Last update - Saturday, September 1, 2012, 00:50 By Sergio Angulo Bujanda

The sense of identity of some Olympians is not as cut and dried as would appear to be, and sometimes the flag on the TV screen doesn’t tell you the whole story about a given athlete.

Just a month ago this paper highlighted the ‘new Irish’ who competed under the tricolour at the Olympics last month – with rower Sanita Puspure from Latvia and Polish canoeist Andrej Jezierski distinguishing themselves in London in particular.
But it is a pattern that’s repeated throughout the world. For instance, the national basketball team of Nigeria that participated in the London Games included nine players born in the US, although all of them affirmed being completely identified with their African origins. Only Olumide Oyedeji, Tony Skinn and Ejike Ugboaja were born in Nigeria.
“Every time someone queries our country of origin, I say it’s a bad question,” said New York-born forward Ike Diogu. “Everyone’s parents are Nigerian, almost all of us speak more than one language, we eat food from Nigeria and we are Nigerians.”
However, Nigeria is not the most striking case of athletes born in one country yet competing for another. As far as the most recent Games, that accolade might go to Israel: 18 of the 37 Israeli athletes who competed in London were born beyond Israel’s borders.
Competing under the Israeli flag were six athletes born in Russia, five Ukrainians, two Americans and one each from Argentina, Ethiopia, Georgia, Uruguay and Uzbekistan.
Tennis player Andy Ram contended his third Olympics in London after participating in Athens in 2004 and Beijing in 2008. Born in Montevideo in Uruguay 32 years ago, Ram has made his career as an Israeli tennis player.

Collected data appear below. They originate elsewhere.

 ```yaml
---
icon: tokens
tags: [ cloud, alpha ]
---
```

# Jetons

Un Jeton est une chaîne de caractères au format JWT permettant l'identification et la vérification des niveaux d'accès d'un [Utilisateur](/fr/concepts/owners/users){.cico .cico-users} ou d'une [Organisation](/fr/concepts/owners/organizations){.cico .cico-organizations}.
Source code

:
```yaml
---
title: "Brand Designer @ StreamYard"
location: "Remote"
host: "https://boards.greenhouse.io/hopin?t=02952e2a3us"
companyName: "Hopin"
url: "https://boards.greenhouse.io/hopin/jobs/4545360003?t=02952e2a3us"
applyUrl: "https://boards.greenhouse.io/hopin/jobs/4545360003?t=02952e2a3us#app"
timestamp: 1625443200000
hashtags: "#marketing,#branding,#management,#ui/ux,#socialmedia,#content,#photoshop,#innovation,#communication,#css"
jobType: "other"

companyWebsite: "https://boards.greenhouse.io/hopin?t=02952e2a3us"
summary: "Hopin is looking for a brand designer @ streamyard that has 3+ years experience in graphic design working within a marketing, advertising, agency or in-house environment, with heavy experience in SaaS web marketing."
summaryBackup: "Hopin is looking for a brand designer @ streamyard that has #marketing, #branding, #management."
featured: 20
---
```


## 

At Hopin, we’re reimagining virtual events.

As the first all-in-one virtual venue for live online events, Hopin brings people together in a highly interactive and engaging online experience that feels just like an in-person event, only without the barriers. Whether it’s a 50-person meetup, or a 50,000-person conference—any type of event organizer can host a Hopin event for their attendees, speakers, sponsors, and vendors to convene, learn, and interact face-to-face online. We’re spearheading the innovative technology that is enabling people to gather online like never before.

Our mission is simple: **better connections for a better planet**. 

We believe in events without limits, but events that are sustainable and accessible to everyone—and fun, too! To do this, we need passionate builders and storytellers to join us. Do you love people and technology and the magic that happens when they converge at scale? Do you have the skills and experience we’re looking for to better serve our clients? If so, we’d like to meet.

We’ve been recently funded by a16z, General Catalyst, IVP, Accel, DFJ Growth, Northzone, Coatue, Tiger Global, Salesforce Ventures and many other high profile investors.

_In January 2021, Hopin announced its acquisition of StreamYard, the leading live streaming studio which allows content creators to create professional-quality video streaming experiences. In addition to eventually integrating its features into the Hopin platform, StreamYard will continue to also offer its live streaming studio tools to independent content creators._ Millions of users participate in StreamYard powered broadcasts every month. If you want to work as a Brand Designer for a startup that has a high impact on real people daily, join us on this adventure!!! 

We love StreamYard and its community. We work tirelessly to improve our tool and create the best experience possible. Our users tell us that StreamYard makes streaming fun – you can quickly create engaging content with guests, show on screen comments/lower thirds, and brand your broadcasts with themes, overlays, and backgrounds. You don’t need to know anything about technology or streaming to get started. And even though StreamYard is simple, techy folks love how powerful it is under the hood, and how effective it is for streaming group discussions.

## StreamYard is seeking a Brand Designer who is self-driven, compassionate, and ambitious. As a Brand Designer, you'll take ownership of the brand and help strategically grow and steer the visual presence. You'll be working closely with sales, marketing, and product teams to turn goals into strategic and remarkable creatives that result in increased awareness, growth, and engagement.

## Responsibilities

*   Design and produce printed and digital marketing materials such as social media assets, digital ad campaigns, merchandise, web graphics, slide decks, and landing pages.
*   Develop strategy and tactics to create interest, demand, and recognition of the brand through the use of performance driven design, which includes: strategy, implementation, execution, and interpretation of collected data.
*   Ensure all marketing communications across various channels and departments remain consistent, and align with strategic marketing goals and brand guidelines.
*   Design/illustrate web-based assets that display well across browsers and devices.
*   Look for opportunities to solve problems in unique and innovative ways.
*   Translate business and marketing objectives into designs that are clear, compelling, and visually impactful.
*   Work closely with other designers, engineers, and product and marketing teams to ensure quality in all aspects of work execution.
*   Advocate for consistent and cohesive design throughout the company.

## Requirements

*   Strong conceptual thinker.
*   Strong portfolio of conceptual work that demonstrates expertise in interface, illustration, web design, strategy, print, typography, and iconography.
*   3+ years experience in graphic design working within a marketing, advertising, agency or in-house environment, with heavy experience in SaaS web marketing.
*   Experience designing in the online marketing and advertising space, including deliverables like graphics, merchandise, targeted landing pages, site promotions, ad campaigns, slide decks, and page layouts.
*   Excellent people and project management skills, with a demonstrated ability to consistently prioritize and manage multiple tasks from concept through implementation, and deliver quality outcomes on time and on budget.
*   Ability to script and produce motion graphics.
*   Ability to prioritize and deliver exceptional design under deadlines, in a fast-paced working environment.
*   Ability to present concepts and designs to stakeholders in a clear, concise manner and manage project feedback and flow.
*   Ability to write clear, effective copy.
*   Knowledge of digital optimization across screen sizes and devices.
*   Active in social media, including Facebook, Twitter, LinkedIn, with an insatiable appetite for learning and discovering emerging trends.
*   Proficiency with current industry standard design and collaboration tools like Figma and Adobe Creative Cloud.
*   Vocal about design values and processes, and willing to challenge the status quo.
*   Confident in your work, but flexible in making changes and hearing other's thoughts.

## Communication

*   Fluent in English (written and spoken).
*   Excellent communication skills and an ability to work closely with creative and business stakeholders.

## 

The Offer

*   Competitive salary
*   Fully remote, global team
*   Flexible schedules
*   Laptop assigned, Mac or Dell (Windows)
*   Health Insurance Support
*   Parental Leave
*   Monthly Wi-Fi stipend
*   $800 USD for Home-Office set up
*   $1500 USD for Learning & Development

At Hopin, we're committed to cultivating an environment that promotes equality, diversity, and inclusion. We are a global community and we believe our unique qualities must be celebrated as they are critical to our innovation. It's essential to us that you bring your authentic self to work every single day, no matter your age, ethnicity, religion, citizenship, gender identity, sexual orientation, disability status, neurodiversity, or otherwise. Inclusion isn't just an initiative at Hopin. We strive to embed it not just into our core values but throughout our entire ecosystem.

A mixed-doubles winner at Wimbledon in 2006, Ram teamed at the Olympics with fellow naturalised Israeli Jonathan Erlich (who is originally from Argentina) since the Athens Games in 2004.
So far they have failed to make headway at the Olympics, but there is one instance of a naturalised Israeli athlete who finished in the medals – when kayaker Michael Kolganov, born in the Soviet Union, took bronze in the K1 500m in Sydney in 2000.
And then there is the curious case of Benjamin Hockin. Competing under the British flag at the 2008 Beijing Olympics, four years later Hockin was the flagbearer for Paraguay – the homeland of his mother – in London. But there’s yet another nationality in the mix, as Hockin was actually born in Colombia, where his English father was working at the time.
After his participation in Beijing 2008, where he contested the 4x100 freestyle final for Great Britain, Hockin chose to renaturalise as a Paraguayan athlete – a decision that resulted in a year of suspension from all competitive games.
“That period was quite sad but it motivated me to continue training hard,” he said, “and luckily I was ready for the Shanghai World Tournament [in July 2011] where I made the semi-final in the 50m butterfly for the first time in my career.”
Though the podium eluded him in London, the swimmer said he is “very proud to represent Paraguay” and that carrying the flag “meant a lot to me”.
But if there is one naturalised athlete who shone brighter than all others in London 2012, it has to be Mo Farah. The runner – who was born in Somalia and has family in Somaliland – won Britain’s first-ever gold medal in the 10,000 metres, then took gold in the 5,000 metres just days later. His historic achievement is not only an achievement for his struggling homeland, but has been championed throughout the UK as the ‘best of British’ – surely a triumph for integration in his adopted home.